Data supplied Start Marker
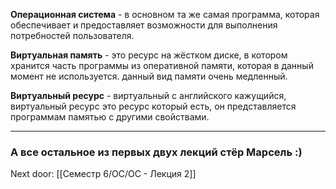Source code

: **Операционная система** - в основном та же самая программа, которая обеспечивает и предоставляет возможности для выполнения потребностей пользователя.

**Виртуальная память** - это ресурс на жёстком диске, в котором хранится часть программы из оперативной памяти, которая в данный момент не используется. данный вид памяти очень медленный.

**Виртуальный ресурс** - виртуальный с английского кажущийся, виртуальный ресурс это ресурс который есть, он представляется программам памятью с другими свойствами.

---
### А все остальное из первых двух лекций стёр Марсель :)

Next door: [[Семестр 6/ОС/ОС - Лекция 2]]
Data supplied End Marker
• **What needs to be done**: With the pictures left out, return the listing above exactly as it stands.

• **Answer box**:
Source code

: **Операционная система** - в основном та же самая программа, которая обеспечивает и предоставляет возможности для выполнения потребностей пользователя.

**Виртуальная память** - это ресурс на жёстком диске, в котором хранится часть программы из оперативной памяти, которая в данный момент не используется. данный вид памяти очень медленный.

**Виртуальный ресурс** - виртуальный с английского кажущийся, виртуальный ресурс это ресурс который есть, он представляется программам памятью с другими свойствами.

---
### А все остальное из первых двух лекций стёр Марсель :)

Next door: [[Семестр 6/ОС/ОС - Лекция 2]]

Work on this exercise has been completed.